A pair of wireless silicon manufacturers are working to solve one of the headaches facing the Bluetooth technology.
At issue is the radio frequency on which Bluetooth operates—its the same one used by wireless LANs based on the 802.11 specification. When an 802.11 connection collides with a Bluetooth connection, transmission errors often occur.
Intersil Corp., which manufactures silicon for the 802.11b protocol, and Silicon Wave Inc., which makes single-chip Bluetooth radio transceivers, are working together on a dual-mode platform that solves the interference problem and supports both the 802.11 and Bluetooth protocols.
Silicon Wave, based in San Diego, is by no means the biggest company making Bluetooth radios—having to compete with Ericsson Inc., Intel Corp. and Motorola Inc.—but its product is promising because it uses just a single chip.

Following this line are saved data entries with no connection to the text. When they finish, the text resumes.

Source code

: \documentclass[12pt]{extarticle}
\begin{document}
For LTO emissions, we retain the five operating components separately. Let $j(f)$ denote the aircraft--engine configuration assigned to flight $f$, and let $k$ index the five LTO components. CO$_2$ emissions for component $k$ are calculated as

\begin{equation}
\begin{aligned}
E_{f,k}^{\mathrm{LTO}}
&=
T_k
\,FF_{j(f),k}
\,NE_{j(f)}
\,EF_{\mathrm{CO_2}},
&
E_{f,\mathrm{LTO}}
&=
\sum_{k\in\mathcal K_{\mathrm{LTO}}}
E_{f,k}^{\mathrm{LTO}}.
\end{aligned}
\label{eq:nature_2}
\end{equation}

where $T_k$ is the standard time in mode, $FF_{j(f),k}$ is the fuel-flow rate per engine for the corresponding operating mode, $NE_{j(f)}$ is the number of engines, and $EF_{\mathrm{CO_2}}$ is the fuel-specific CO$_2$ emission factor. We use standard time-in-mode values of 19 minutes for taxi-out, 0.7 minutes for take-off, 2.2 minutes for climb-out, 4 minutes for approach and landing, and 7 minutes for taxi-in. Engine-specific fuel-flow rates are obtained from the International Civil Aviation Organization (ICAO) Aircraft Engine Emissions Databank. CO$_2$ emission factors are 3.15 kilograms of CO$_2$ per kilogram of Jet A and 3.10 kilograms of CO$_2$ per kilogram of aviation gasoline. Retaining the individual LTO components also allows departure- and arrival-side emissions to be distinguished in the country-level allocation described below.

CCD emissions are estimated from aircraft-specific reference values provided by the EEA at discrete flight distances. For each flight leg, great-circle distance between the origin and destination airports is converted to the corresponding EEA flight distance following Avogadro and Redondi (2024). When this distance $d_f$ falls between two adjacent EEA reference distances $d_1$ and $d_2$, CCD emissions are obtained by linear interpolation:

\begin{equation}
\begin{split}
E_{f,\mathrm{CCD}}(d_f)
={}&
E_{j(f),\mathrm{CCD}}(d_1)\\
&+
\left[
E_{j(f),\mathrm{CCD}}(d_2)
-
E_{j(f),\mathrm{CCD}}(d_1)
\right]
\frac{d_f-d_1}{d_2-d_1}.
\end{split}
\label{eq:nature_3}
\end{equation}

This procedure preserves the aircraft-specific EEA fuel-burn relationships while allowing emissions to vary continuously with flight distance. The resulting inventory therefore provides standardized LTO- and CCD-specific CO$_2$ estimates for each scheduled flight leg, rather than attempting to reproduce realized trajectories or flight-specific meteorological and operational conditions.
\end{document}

This could help solve a conundrum for hardware manufacturers, as many of them—especially notebook manufacturers—want to support both protocols in a single device.
The two specifications have functions that are similar but different enough to warrant supporting both. Bluetooth requires little power and is meant for devices to recognize one another and transmit small amounts of data over short distances (up to 10 meters), while 802.11 connections are meant for more data-intensive connections at 11MB per second and distances of up to several hundred feet between notebooks or PCs.
Initially, products that support Intersils dual-mode platform, due early next year, will be offered on 32-bit CardBus and MiniPCI, according to company officials in Irvine, Calif.
Eventually, the two companies want to come up with a radio that uses dynamic switching so that both radios can use the same antenna.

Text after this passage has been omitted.